■ THE DATA
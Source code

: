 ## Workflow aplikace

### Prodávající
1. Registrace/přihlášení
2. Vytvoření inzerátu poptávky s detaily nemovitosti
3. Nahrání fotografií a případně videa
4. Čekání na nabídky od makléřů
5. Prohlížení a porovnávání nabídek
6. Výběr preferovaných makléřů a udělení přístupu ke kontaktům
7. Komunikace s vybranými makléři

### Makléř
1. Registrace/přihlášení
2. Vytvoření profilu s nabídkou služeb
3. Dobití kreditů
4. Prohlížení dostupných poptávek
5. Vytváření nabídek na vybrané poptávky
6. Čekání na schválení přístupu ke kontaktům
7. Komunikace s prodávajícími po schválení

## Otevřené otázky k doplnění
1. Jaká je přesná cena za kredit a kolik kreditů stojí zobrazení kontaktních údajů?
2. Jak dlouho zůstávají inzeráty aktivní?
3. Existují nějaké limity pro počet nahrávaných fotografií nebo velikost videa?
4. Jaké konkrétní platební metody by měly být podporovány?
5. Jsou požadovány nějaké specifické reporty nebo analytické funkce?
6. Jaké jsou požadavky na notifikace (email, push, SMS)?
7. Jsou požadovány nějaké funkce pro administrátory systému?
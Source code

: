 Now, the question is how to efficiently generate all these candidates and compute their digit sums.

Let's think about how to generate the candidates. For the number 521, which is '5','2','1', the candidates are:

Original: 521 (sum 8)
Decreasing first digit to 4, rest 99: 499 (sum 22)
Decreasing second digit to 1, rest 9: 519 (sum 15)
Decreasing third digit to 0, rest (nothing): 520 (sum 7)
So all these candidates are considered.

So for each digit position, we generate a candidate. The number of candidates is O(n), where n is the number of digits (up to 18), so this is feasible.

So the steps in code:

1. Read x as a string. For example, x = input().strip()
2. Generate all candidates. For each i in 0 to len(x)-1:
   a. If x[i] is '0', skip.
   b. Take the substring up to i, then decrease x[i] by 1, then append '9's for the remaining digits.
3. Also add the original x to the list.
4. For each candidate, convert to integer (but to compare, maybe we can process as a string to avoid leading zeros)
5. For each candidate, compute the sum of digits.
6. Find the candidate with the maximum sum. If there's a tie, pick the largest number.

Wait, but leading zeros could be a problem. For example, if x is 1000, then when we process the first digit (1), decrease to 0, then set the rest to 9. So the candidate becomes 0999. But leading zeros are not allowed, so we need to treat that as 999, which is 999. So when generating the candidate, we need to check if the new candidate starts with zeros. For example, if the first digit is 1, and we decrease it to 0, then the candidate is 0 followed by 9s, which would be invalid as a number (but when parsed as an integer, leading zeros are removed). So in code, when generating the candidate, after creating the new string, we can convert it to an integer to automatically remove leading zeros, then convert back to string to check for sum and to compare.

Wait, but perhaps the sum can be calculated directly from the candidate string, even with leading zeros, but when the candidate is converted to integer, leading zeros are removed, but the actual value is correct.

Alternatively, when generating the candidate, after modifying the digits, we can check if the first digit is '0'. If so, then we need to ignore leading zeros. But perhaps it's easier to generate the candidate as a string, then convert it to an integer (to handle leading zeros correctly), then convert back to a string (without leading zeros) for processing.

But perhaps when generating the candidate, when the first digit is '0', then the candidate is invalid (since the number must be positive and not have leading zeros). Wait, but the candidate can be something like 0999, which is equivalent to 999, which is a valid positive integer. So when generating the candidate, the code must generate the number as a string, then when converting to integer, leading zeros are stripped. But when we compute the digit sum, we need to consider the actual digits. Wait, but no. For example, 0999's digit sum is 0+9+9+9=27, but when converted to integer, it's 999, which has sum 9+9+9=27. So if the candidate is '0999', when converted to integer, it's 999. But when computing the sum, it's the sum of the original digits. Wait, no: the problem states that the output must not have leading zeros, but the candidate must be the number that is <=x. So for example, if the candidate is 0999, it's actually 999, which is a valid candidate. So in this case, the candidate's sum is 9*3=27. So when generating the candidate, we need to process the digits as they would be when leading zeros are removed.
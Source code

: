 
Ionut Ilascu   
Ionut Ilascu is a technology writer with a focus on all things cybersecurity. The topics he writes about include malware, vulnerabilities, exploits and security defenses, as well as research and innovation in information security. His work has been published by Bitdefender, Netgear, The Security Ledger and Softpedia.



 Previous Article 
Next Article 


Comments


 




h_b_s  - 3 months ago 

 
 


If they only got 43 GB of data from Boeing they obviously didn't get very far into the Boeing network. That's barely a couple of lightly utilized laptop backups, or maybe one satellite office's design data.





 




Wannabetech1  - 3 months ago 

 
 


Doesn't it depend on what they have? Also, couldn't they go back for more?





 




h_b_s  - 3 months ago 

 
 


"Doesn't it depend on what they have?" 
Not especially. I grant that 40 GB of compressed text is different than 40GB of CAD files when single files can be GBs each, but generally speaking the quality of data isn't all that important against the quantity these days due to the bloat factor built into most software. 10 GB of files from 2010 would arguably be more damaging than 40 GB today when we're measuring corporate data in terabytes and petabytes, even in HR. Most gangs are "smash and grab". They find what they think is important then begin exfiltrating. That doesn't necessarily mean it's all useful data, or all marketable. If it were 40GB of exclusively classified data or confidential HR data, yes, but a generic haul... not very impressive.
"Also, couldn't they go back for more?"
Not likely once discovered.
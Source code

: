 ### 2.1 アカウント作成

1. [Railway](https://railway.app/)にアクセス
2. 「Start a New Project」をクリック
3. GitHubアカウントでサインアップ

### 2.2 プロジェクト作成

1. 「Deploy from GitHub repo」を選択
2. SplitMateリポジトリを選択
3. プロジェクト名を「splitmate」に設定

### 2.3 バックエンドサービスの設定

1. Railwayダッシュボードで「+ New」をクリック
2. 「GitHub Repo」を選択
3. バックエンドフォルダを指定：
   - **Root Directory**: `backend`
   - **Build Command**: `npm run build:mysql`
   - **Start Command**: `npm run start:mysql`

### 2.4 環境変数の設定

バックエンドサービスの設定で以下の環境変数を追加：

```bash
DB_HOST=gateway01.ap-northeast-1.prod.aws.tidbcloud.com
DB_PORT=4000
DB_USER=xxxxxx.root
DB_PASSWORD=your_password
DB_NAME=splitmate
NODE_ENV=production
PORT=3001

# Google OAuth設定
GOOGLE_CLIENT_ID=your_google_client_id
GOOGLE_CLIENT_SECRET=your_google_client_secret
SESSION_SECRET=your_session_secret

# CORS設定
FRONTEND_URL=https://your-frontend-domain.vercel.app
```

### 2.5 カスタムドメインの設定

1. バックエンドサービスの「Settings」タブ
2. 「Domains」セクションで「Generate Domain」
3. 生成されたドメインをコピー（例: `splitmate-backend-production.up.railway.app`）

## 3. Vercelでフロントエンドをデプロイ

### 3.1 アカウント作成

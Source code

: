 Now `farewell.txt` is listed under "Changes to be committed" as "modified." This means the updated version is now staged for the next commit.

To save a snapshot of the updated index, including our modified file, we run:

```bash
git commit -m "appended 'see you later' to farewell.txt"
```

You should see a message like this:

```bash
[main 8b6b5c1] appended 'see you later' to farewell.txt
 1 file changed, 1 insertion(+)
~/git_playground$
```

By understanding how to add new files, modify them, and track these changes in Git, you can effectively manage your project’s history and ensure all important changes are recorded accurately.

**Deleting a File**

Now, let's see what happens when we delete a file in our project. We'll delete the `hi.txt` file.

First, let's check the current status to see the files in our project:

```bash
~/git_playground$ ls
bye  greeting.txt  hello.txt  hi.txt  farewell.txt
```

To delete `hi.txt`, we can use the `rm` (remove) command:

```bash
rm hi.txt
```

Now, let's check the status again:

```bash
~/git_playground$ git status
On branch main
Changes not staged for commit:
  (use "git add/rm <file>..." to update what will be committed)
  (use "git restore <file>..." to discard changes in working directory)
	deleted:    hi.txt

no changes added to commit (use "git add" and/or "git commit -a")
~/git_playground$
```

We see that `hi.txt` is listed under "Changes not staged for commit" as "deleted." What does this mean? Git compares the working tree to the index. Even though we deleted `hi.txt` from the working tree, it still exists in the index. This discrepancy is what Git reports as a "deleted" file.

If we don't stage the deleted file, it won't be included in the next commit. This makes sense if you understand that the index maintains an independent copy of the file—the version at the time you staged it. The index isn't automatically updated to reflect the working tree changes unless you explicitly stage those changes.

■ EXERCISE DESCRIPTION
Write out every line of the entries that holds the word "status".

■ EXPECTED OUTPUT
First, let's check the current status to see the files in our project:
Now, let's check the status again:
~/git_playground$ git status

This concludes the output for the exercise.